Cut back detection latency to underneath 500 milliseconds on the ninety fifth percentile
Preserve detection accuracy throughout monitored information varieties
Proceed to help EU information residency compliance
Allow scalable structure for manufacturing masses

This submit walks by way of how Harmonic Safety used Amazon SageMaker AI, Amazon Bedrock, and Amazon Nova Professional to fine-tune a ModernBERT mannequin, reaching low-latency, correct, and scalable information leakage detection.

Answer overview

Harmonic Safety’s preliminary information leakage detection system relied on an 8 billion (8B) parameter mannequin, which successfully recognized delicate information however incurred 1–2 second latency, which ran near the brink of impacting consumer expertise. To attain sub-500 millisecond latency whereas sustaining accuracy, we developed two classification approaches utilizing a fine-tuned ModernBERT mannequin.
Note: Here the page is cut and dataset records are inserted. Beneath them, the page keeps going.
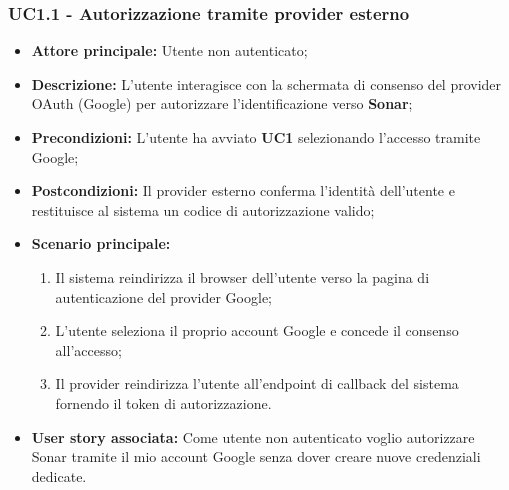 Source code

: \subsubsection{UC1.1 - Autorizzazione tramite provider esterno}
\begin{itemize}
    \item \textbf{Attore principale:} Utente non autenticato;
    \item \textbf{Descrizione:} L'utente interagisce con la schermata di consenso del provider OAuth (Google) per autorizzare l'identificazione verso \textbf{Sonar};
    \item \textbf{Precondizioni:} L'utente ha avviato \textbf{UC1} selezionando l'accesso tramite Google;
    \item \textbf{Postcondizioni:} Il provider esterno conferma l'identità dell'utente e restituisce al sistema un codice di autorizzazione valido;
    \item \textbf{Scenario principale:}
    \begin{enumerate}
        \item Il sistema reindirizza il browser dell'utente verso la pagina di autenticazione del provider Google;
        \item L'utente seleziona il proprio account Google e concede il consenso all'accesso;
        \item Il provider reindirizza l'utente all'endpoint di callback del sistema fornendo il token di autorizzazione.
    \end{enumerate}
    \item \textbf{User story associata:} Come utente non autenticato voglio autorizzare Sonar tramite il mio account Google senza dover creare nuove credenziali dedicate.
\end{itemize}

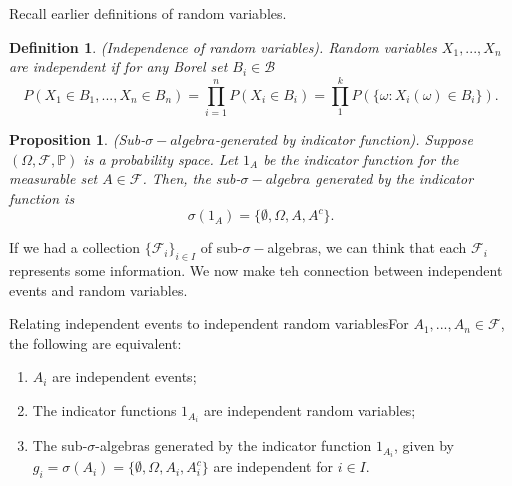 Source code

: \documentclass[twoside]{article}
\newtheorem{proposition}[theorem]{Proposition}
\newtheorem{definition}[theorem]{Definition}
\newcommand{\sigmalgebra}{\mathcal{F}}
\newcommand{\sa}{\sigma-algebra}
\newcommand{\prob}{\mathbb{P}}
\begin{document}
Recall earlier definitions of random variables.


\begin{definition}(Independence of random variables). Random variables $X_1,...,X_n$ are independent if for any Borel set $B_i \in \mathcal{B}$
$$
P(X_1 \in B_1, ..., X_n \in B_n) = \prod_{i=1}^{n}P(X_i \in B_i)  = \prod_{1}^kP(\{\omega: X_i(\omega) \in B_i\}).
$$
\end{definition}



\begin{proposition}(Sub-$\sa$-generated by indicator function). Suppose $(\Omega, \sigmalgebra, \prob)$ is a probability space. Let $1_{A}$ be the indicator function for the measurable set $A \in \sigmalgebra$. Then, the sub-$\sa$ generated by the indicator function is
$$
\sigma(1_{A}) = \{\emptyset, \Omega, A, A^c\}.
$$
\end{proposition}


If we had a collection $\{\mathcal{F}_i\}_{i \in I}$ of sub-$\sigma-$algebras, we can think that each $\mathcal{F}_i$ represents some information. We now make teh connection between independent events and random variables.

\begin{proposition_exam}{Relating independent events to independent random variables}{}For $A_1,...,A_n \in \mathcal{F}$, the following are equivalent:
\begin{enumerate}
\item $A_i$ are independent events;
\item The indicator functions $1_{A_{i}}$ are independent random variables;
\item The sub-$\sigma$-algebras generated by the indicator function $1_{A_{i}}$, given by $g_i = \sigma(A_{i}) = \{\emptyset, \Omega, A_i, A_i^c\}$ are independent for $i \in I$.
\end{enumerate}
\end{proposition_exam}
\end{document}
First, a binary classification mannequin was prioritized to detect Mergers & Acquisitions (M&A) content material, a important class for serving to forestall delicate information leaks. We initially targeted on binary classification as a result of it was the best strategy that might seamlessly combine inside their present system that invokes a number of binary classification fashions in parallel. Secondly, as an extension, we explored a multi-label classification mannequin to detect a number of delicate information varieties (equivalent to billing info, monetary projections, and employment data) in a single go, aiming to scale back the computational overhead of working a number of parallel binary classifiers for higher effectivity. Though the multi-label strategy confirmed promise for future scalability, Harmonic Safety determined to stay with the binary classification mannequin for the preliminary model.The answer makes use of the next key companies:

The next diagram illustrates the answer structure for low-latency inference and scalability.
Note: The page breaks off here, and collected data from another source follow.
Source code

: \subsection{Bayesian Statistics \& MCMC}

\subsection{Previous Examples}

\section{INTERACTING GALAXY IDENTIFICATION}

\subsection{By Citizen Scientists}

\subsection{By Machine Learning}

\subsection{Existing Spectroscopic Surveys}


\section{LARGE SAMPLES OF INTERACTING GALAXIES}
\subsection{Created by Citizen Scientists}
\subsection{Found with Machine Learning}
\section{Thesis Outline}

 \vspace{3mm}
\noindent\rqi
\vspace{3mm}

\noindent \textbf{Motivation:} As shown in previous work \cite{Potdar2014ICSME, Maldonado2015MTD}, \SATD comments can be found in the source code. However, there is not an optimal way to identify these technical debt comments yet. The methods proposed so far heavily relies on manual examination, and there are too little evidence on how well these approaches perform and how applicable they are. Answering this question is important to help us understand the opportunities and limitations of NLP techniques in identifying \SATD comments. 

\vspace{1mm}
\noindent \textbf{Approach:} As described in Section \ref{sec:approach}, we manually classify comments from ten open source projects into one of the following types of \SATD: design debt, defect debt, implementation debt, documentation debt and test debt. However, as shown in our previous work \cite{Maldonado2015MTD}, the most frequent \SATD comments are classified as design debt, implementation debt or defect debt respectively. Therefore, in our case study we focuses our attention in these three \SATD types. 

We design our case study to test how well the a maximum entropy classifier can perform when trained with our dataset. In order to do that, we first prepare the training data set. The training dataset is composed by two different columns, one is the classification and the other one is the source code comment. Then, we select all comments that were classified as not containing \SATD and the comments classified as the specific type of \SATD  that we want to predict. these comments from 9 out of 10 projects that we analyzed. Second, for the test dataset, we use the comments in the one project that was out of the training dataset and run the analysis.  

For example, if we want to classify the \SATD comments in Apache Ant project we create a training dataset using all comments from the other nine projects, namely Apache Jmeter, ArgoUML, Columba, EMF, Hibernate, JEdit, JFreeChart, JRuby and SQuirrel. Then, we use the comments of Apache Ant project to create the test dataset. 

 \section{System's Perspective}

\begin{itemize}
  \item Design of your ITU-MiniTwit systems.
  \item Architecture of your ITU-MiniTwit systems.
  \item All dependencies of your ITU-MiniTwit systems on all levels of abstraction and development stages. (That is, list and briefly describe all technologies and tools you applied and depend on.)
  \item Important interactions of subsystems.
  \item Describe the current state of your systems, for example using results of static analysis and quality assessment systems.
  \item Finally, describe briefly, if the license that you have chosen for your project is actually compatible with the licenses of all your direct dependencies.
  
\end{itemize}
The structure consists of the next parts:

Mannequin artifacts are saved in Amazon Easy Storage Service (Amazon S3)
A customized container with inference code is hosted in Amazon Elastic Container Registry (Amazon ECR)
A SageMaker endpoint makes use of ml.g5.4xlarge cases for GPU-accelerated inference
Amazon CloudWatch displays invocations, triggering auto scaling to regulate cases (1–5) based mostly on an 830 requests per minute (RPM) threshold.
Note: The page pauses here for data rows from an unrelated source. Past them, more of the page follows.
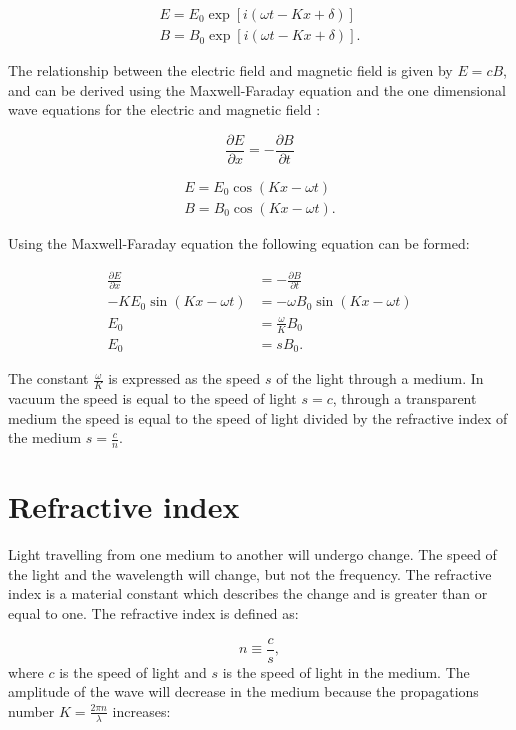 \documentclass[MasterThesisMain.tex]{subfiles}
\begin{document}
\begin{align}
E=E_0\exp[i(\omega t-Kx+\delta)]\\
B=B_0\exp[i(\omega t-Kx+\delta)].
\end{align}

The relationship between the electric field and magnetic field is given by $E=cB$, and can be derived using the Maxwell-Faraday equation and the one dimensional wave equations for the electric and magnetic field \cite{ohanian}:

\begin{equation}
\frac{\partial E}{\partial x} = - \frac{\partial B}{\partial t}
\end{equation}

\begin{align}
E = E_0 \cos{(Kx-\omega t)}\\
B = B_0 \cos{(Kx-\omega t)}.
\end{align}

Using the Maxwell-Faraday equation the following equation can be formed:

\begin{align}
\frac{\partial E}{\partial x} &= - \frac{\partial B}{\partial t}\\
-K E_0 \sin{(Kx-\omega t)} &= -\omega B_0 \sin{(Kx-\omega t)}\\
E_0 &= \frac{\omega}{K} B_0\\
E_0 &= s B_0.
\end{align} 

The constant $\frac{\omega}{K}$ is expressed as the speed $s$ of the light through a medium. In vacuum the speed is equal to the speed of light $s=c$, through a transparent medium the speed is equal to the speed of light divided by the refractive index of the medium $s =\frac{c}{n}$. 

\section{Refractive index} 
Light travelling from one medium to another will undergo change. The speed of the light and the wavelength will change, but not the frequency. The refractive index is a material constant which describes the change and is greater than or equal to one. The refractive index is defined as:

\begin{equation}
n \equiv \frac{c}{s},
\end{equation}
where $c$ is the speed of light and $s$ is the speed of light in the medium. The amplitude of the wave will decrease in the medium because the propagations number $K=\frac{2\pi n}{\lambda}$ increases: 
\end{document}
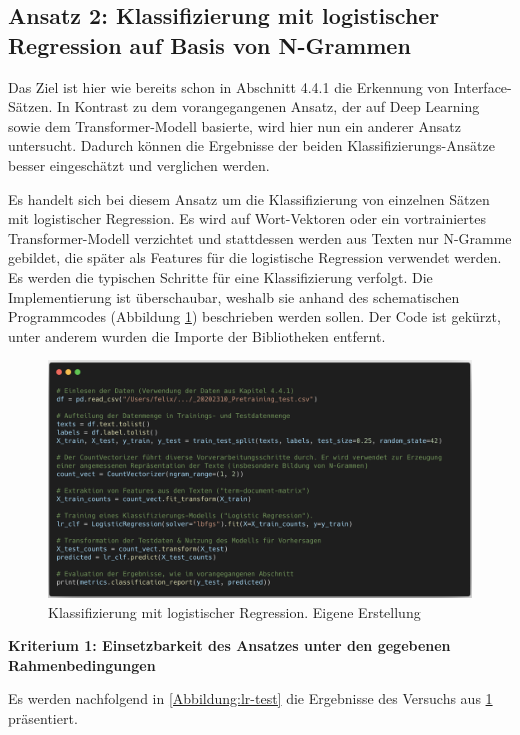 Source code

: \subsection{Ansatz 2: Klassifizierung mit logistischer Regression auf Basis von N-Grammen}

Das Ziel ist hier wie bereits schon in Abschnitt 4.4.1 die Erkennung von Interface-Sätzen. In Kontrast zu dem vorangegangenen Ansatz, der auf Deep Learning sowie dem Transformer-Modell basierte, wird hier nun ein anderer Ansatz untersucht. Dadurch können die Ergebnisse der beiden Klassifizierungs-Ansätze besser eingeschätzt und verglichen werden. 

Es handelt sich bei diesem Ansatz um die Klassifizierung von einzelnen Sätzen mit logistischer Regression. Es wird auf Wort-Vektoren oder ein vortrainiertes Transformer-Modell verzichtet und stattdessen werden aus Texten nur N-Gramme gebildet, die später als Features für die logistische Regression verwendet werden. Es werden die typischen Schritte \cite[S. 124]{Gupta} für eine Klassifizierung verfolgt. Die Implementierung ist überschaubar, weshalb sie anhand des schematischen Programmcodes (Abbildung \ref{Abbildung:lr-code}) beschrieben werden sollen. Der Code ist gekürzt, unter anderem wurden die Importe der Bibliotheken entfernt.

\begin{figure}[h]
\centering
\includegraphics[scale=0.4]{content/pics/Listing_2_.png}
\caption{Klassifizierung mit logistischer Regression. Eigene Erstellung}
\label{Abbildung:lr-code}
\end{figure}

{\bf Kriterium 1: Einsetzbarkeit des Ansatzes unter den gegebenen Rahmenbedingungen}

Es werden nachfolgend in \ref{Abbildung:lr-test} die Ergebnisse des Versuchs aus \ref{Abbildung:lr-code} präsentiert.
The answer helps the next options:

Sub-500 milliseconds inference latency
EU AWS Area deployment help
Computerized scaling between 1–5 cases based mostly on demand
Price optimization throughout low-usage durations

Artificial information era

Excessive-quality coaching information for delicate info (equivalent to M&A paperwork and monetary information) is scarce. We used Meta Llama 3.3 70B Instruct and Amazon Nova Professional to generate artificial information, increasing upon Harmonic’s current dataset that included examples of information within the following classes: M&A, billing info, monetary projection, employment data, gross sales pipeline, and funding portfolio. The next diagram offers a high-level overview of the artificial information era course of.

Information era framework

The artificial information era framework is comprised of a collection of steps, together with:

Good instance choice – Okay-means clustering on sentence embeddings helps numerous instance choice
Adaptive prompts – Prompts incorporate area information, with temperature (0.7–0.85) and top-p sampling adjusted per class
Close to-miss augmentation – Unfavourable examples resembling constructive circumstances to enhance precision
Validation – An LLM-as-a-judge strategy utilizing Amazon Nova Professional and Meta Llama 3 validates examples for relevance and high quality

Binary classification

For the binary M&A classification job, we generated three distinct forms of examples:

Optimistic examples – These contained specific M&A info whereas sustaining practical doc constructions and finance-specific language patterns. They included key indicators like “merger,” “acquisition,” “deal phrases,” and “synergy estimates.”
Unfavourable examples – We created domain-relevant content material that intentionally prevented M&A traits whereas remaining contextually applicable for enterprise communications.
Close to-miss examples – These resembled constructive examples however fell simply outdoors the classification boundary. As an example, paperwork discussing strategic partnerships or joint ventures that didn’t represent precise M&A exercise.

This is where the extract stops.